Post by Admiral Scott »

Some successful Fairey Swordfish night actions......

On 30 June 1940, night raid upon oil tanks at Augusta, Sicily.

On 11 November 1940, Swordfish flying from HMS Illustrious achieved great success in the Battle of Taranto.
Regular aerial reconnaissance missions were flown to gather intelligence on the positions of specific capital ships and Swordfish crews were intensively trained for night flying operations, as an undetected aerial attack during the night raid had been judged to be the only effective method of reasonably overcoming the defences of the well-protected harbour and to strike at the fleet anchored there.
The aerial attack started with a volley of flares being dropped by Swordfish aircraft to illuminate the harbour, after which, the Swordfish formation commenced bombing and torpedo runs. Due to the presence of barrage balloons and torpedo nets restricting the number of suitable torpedo-dropping positions, many of the Swordfish had been armed with bombs and made a synchronised attack upon the cruisers and destroyers instead. The six torpedo-armed Swordfish inflicted serious damage on three of the battleships. Two cruisers, two destroyers and other vessels were damaged or sunk. The high manoeuvrability of the Swordfish was attributed with enabling the aircraft to evade intense anti-aircraft fire and hit the Italian ships.

Battle of Cape Matapan March 1941.
Six Albacores and two Fairey Swordfish of 826 and 828 Naval Air Squadrons from Formidable and two Swordfish of 815 squadron from Crete took place between 19:36 and 19:50. Admiral Iachino deployed his ships in three columns and used smoke, searchlights, and a heavy barrage to protect Vittorio Veneto.

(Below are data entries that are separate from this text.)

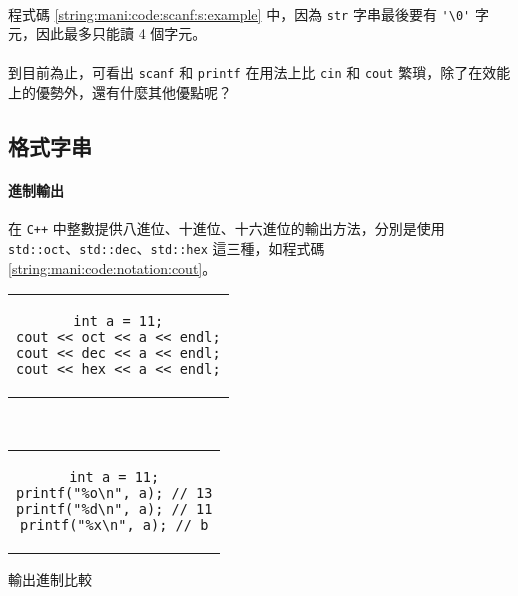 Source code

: \documentclass[12pt,a4paper,oneside]{report}
\begin{document}
\begin{CJK}{UTF8}{bkai}
\paragraph{}程式碼 \ref{string:mani:code:scanf:s:example} 中，因為 \lstinline!str! 字串最後要有 \lstinline!'\0'! 字元，因此最多只能讀 4 個字元。
\paragraph{}到目前為止，可看出 \lstinline!scanf! 和 \lstinline!printf! 在用法上比 \lstinline!cin! 和 \lstinline!cout! 繁瑣，除了在效能上的優勢外，還有什麼其他優點呢？

\subsection{格式字串}

\paragraph{進制輸出}在 \texttt{C++} 中整數提供八進位、十進位、十六進位的輸出方法，分別是使用 \lstinline!std::oct!、\lstinline!std::dec!、\lstinline!std::hex! 這三種，如程式碼 \ref{string:mani:code:notation:cout}。

\begin{code}[h!]
  \centering
  \begin{subcode}{.43\textwidth}
    \centering
    \begin{tabular}{c}
    \begin{lstlisting}
int a = 11;
cout << oct << a << endl;
cout << dec << a << endl;
cout << hex << a << endl;
    \end{lstlisting}
    \end{tabular}
    \caption{\lstinline!cout! 版本}
    \label{string:mani:code:notation:cout}
  \end{subcode}
  ~
  \begin{subcode}{.43\textwidth}
    \centering
    \begin{tabular}{c}
    \begin{lstlisting}
int a = 11;
printf("%o\n", a); // 13
printf("%d\n", a); // 11
printf("%x\n", a); // b
    \end{lstlisting}
    \end{tabular}
    \caption{\lstinline!printf! 版本}
    \label{string:mani:code:notation:printf}
  \end{subcode}
  \caption{輸出進制比較}
  \label{string:mani:code:notation}
\end{code}


\end{CJK}
\end{document}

The tactics prevented further damage to the battleship, but one torpedo hit Pola, which had nearly stopped to avoid running into Fiume and could not take any evasive action. This blow knocked out five boilers and the main steam line, causing Pola to lose electric power and drift to a stop. The torpedo was apparently dropped by Lieutenant Grainger Williams. Williams was subsequently awarded the Distinguished Service Cross.

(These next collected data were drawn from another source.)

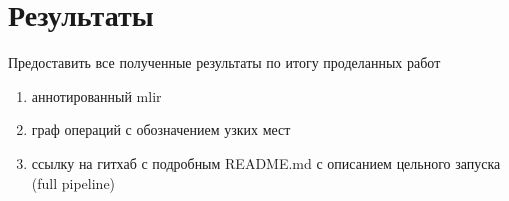 \section{Результаты}
\label{sec:Chapter5} 

Предоставить все полученные результаты по итогу проделанных работ

\begin{enumerate}
    \item аннотированный mlir
    \item граф операций с обозначением узких мест
    \item ссылку на гитхаб с подробным README.md с описанием цельного запуска (full pipeline)
\end{enumerate}

\newpage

The Swordfish also flew a high level of anti-shipping sorties in the Mediterranean, many aircraft being based at Malta. Guided by aerial reconnaissance from other RAF units, Swordfish would time their attacks to arrive at enemy convoys in the dark to elude German fighters, which were restricted to daytime operations. While there were never more than a total of 27 Swordfish aircraft stationed on the island at a time, the type succeeded in sinking an average of 50,000 tons of enemy shipping per month across a nine-month period. During one record month, 98,000 tons of shipping were reportedly lost to the island's Swordfish-equipped strike force. The recorded Swordfish losses were low, especially in relation to the high sortie rate of the aircraft and in light of the fact that many aircraft lacked any blind-flying equipment, making night flying even more hazardous

May 26 1941 Ark Royal launched two Swordfish strikes against Bismarck. The first failed to locate the ship. The second attack scored two torpedo hits, one of which jammed the ship's rudders at a 12° port helm. This made Bismarck unmanoeuvrable and unable to escape to port in France. She sank after intense Royal Navy attack within 13 hours. Some of the Swordfish flew so low that most of Bismarck's flak weapons could not depress enough to hit them.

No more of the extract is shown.